Vilma Piedade foi aluna da UFRJ no curso de Letras, também havendo pós-graduação na mesma instituição. Sendo uma intelectual antirracista e feminista, fala sobre a sua luta dentro da Universidade e como a sua trajetória como mulher negra e acadêmica a levou a pensar o conceito de “Dororidade”. Ela conta em sua participação na live como a UFRJ nos anos 70 era composta mais do que majoritariamente por brancos e como nos dias atuais, ainda que veja um campus mais heterogêneo e mais democrático, reconhece que essa vitória é somente viável pela Lei de Cotas, fazendo necessário o reconhecimento desta. A UFRJ ainda há de progredir.
Visto a sua história, Vilma conta com orgulho sobre a sua contribuição ao movimento negro feminista. Dororidade, como esta conta, “é a dor que se transforma em potência e, também, a dor e nem sempre delícia de se saber quem é”.
Não se propõe a ser um conceito oposto de Sororidade, mas sim seu complementar através da dor da população feminina negra, já que para a autora “o feminismo existe pra mulher negra já há muito tempo, desde que fomos escravizadas”, se relacionando a irmandade necessária à sobrevivência destas mulheres.
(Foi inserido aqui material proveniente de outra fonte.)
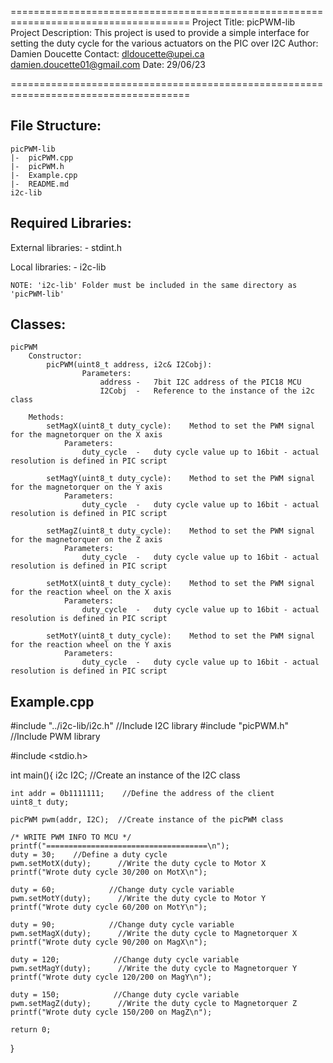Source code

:=====================================================================================
Project Title:          picPWM-lib
Project Description:    This project is used to provide a simple interface for setting the duty cycle for the various actuators on the PIC over I2C
Author:                 Damien Doucette
Contact:                dldoucette@upei.ca
                        damien.doucette01@gmail.com
Date:                   29/06/23

=====================================================================================


File Structure:
-------------------------------------------------------------------------------------
    picPWM-lib
    |-  picPWM.cpp
    |-  picPWM.h
    |-  Example.cpp
    |-  README.md
    i2c-lib

Required Libraries:
-------------------------------------------------------------------------------------
External libraries:
    -   stdint.h

Local libraries:
    -   i2c-lib

    NOTE: 'i2c-lib' Folder must be included in the same directory as 'picPWM-lib'

Classes:
-------------------------------------------------------------------------------------
    picPWM    
        Constructor:
            picPWM(uint8_t address, i2c& I2Cobj):
                    Parameters:
                        address -   7bit I2C address of the PIC18 MCU
                        I2Cobj  -   Reference to the instance of the i2c class

        Methods:
            setMagX(uint8_t duty_cycle):    Method to set the PWM signal for the magnetorquer on the X axis
                Parameters:
                    duty_cycle  -   duty cycle value up to 16bit - actual resolution is defined in PIC script
                    
            setMagY(uint8_t duty_cycle):    Method to set the PWM signal for the magnetorquer on the Y axis
                Parameters:
                    duty_cycle  -   duty cycle value up to 16bit - actual resolution is defined in PIC script

            setMagZ(uint8_t duty_cycle):    Method to set the PWM signal for the magnetorquer on the Z axis
                Parameters:
                    duty_cycle  -   duty cycle value up to 16bit - actual resolution is defined in PIC script

            setMotX(uint8_t duty_cycle):    Method to set the PWM signal for the reaction wheel on the X axis
                Parameters:
                    duty_cycle  -   duty cycle value up to 16bit - actual resolution is defined in PIC script

            setMotY(uint8_t duty_cycle):    Method to set the PWM signal for the reaction wheel on the Y axis
                Parameters:
                    duty_cycle  -   duty cycle value up to 16bit - actual resolution is defined in PIC script

Example.cpp
-------------------------------------------------------------------------------------
#include "../i2c-lib/i2c.h"   //Include I2C library
#include "picPWM.h"    //Include PWM library

#include <stdio.h>

int main(){
    i2c I2C;    //Create an instance of the I2C class
    
	int addr = 0b1111111;    //Define the address of the client
    uint8_t duty;

    picPWM pwm(addr, I2C);  //Create instance of the picPWM class
    
    /* WRITE PWM INFO TO MCU */
    printf("====================================\n");
    duty = 30;    //Define a duty cycle
    pwm.setMotX(duty);      //Write the duty cycle to Motor X
    printf("Wrote duty cycle 30/200 on MotX\n");

    duty = 60;            //Change duty cycle variable  
    pwm.setMotY(duty);      //Write the duty cycle to Motor Y
    printf("Wrote duty cycle 60/200 on MotY\n");

    duty = 90;            //Change duty cycle variable  
    pwm.setMagX(duty);      //Write the duty cycle to Magnetorquer X
    printf("Wrote duty cycle 90/200 on MagX\n");

    duty = 120;            //Change duty cycle variable  
    pwm.setMagY(duty);      //Write the duty cycle to Magnetorquer Y
    printf("Wrote duty cycle 120/200 on MagY\n");

    duty = 150;            //Change duty cycle variable  
    pwm.setMagZ(duty);      //Write the duty cycle to Magnetorquer Z
    printf("Wrote duty cycle 150/200 on MagZ\n");

    return 0;
}
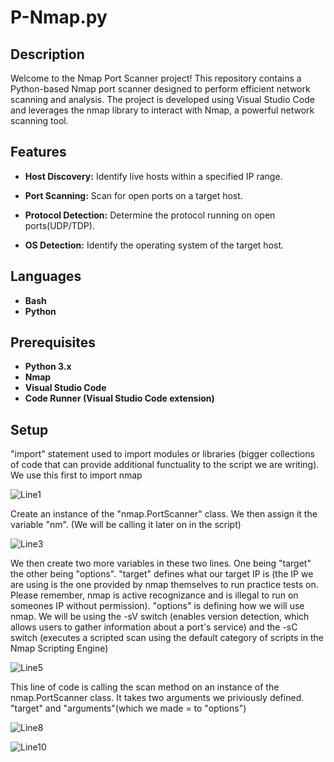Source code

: # P-Nmap.py
<h2>Description</h2>

Welcome to the Nmap Port Scanner project! This repository contains a Python-based Nmap port scanner designed to perform efficient network scanning and analysis. The project is developed using Visual Studio Code and leverages the nmap library to interact with Nmap, a powerful network scanning tool.
</b>

<h2>Features</h2>

- <b>Host Discovery:</b> Identify live hosts within a specified IP range.

- <b>Port Scanning:</b> Scan for open ports on a target host.

- <b>Protocol Detection:</b> Determine the protocol running on open ports(UDP/TDP).

- <b>OS Detection:</b> Identify the operating system of the target host.
</b>

## Languages

- <b>Bash</b>
- <b>Python</b>

## Prerequisites

- <b>Python 3.x</b>
- <b>Nmap</b>
- <b>Visual Studio Code</b>
- <b>Code Runner (Visual Studio Code extension)</b>

## Setup

"import" statement used to import modules or libraries (bigger collections of code that can provide additional functuality to the script we are writing). We use this first to import nmap

![Line1](https://github.com/RightChoiceJayden/P-Nmap.py/assets/157855848/e6cedc39-b8cc-4fc6-9eba-dc66d1fd30a6)

Create an instance of the "nmap.PortScanner" class. We then assign it the variable "nm". (We will be calling it later on in the script)

![Line3](https://github.com/RightChoiceJayden/P-Nmap.py/assets/157855848/08a9aee6-888b-4f27-802e-d62b57539844)

We then create two more variables in these two lines. One being "target" the other being "options". "target" defines what our target IP is (the IP we are using is the one provided by nmap themselves to run practice tests on. Please remember, nmap is active recognizance and is illegal to run on someones IP without permission). "options" is defining how we will use nmap. We will be using the -sV switch (enables version detection, which allows users to gather information about a port's service) and the -sC switch (executes a scripted scan using the default category of scripts in the Nmap Scripting Engine)

![Line5](https://github.com/RightChoiceJayden/P-Nmap.py/assets/157855848/521ee24f-9e1c-44a7-b0cb-d47e0532170d)

This line of code is calling the scan method on an instance of the nmap.PortScanner class. It takes two arguments we priviously defined. "target" and "arguments"(which we made = to "options")

![Line8](https://github.com/RightChoiceJayden/P-Nmap.py/assets/157855848/945e4033-22b3-4820-80ca-5f9162fc1e81)


![Line10](https://github.com/RightChoiceJayden/P-Nmap.py/assets/157855848/82ec2654-643c-4e32-ba13-906434a4ba7a)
Vilma cunhou seu conceito a partir da inquietude de não se identificar com a palavra Sororidade, necessitando de algo que contemplasse mais a sua existência de mulher negra. Dororidade é a empatia das mulheres negras ligada pela dor comum. Dor comum que advém de se reconhecer como negra e dos racismos vigentes. Para ela, somente a proposição de um novo conceito que inclusive advém de uma nova palavra é um ato contra o machismo presente na vida e, também, nas Universidades.
É necessário ressaltar que assim como o conceito proposto por Vilma nasce de sua inquietude diante de suas raízes, os direitos dos negros em uma sociedade racista só foram oriundos de reivindicações e luta. A inquietude é um estado que abarca as classes oprimidas, ainda que necessitemos alertar que o machismo é necessariamente uma discussão de raça, visto que este é racista classista. Como é dito na live, “dor não é maior ou menor, é dor”.
Ainda que mulheres negras liderem as estatísticas de feminicídio e também o menor salário em comparação a homens e mulheres brancos e também homens negros.
“Ocupar poder é muito difícil para mulher, agora, ver uma mulher negra ocupar poder é quase ausente” frase de Sueli Carneiro, pensadora negra citada pela escritora durante a conversa.
Para Vilma, o problema do feminismo é ter sido pensado como um movimento mulheres brancas, instruídas e de classe média, tendo somente após a década de 80 os relativismos do movimento.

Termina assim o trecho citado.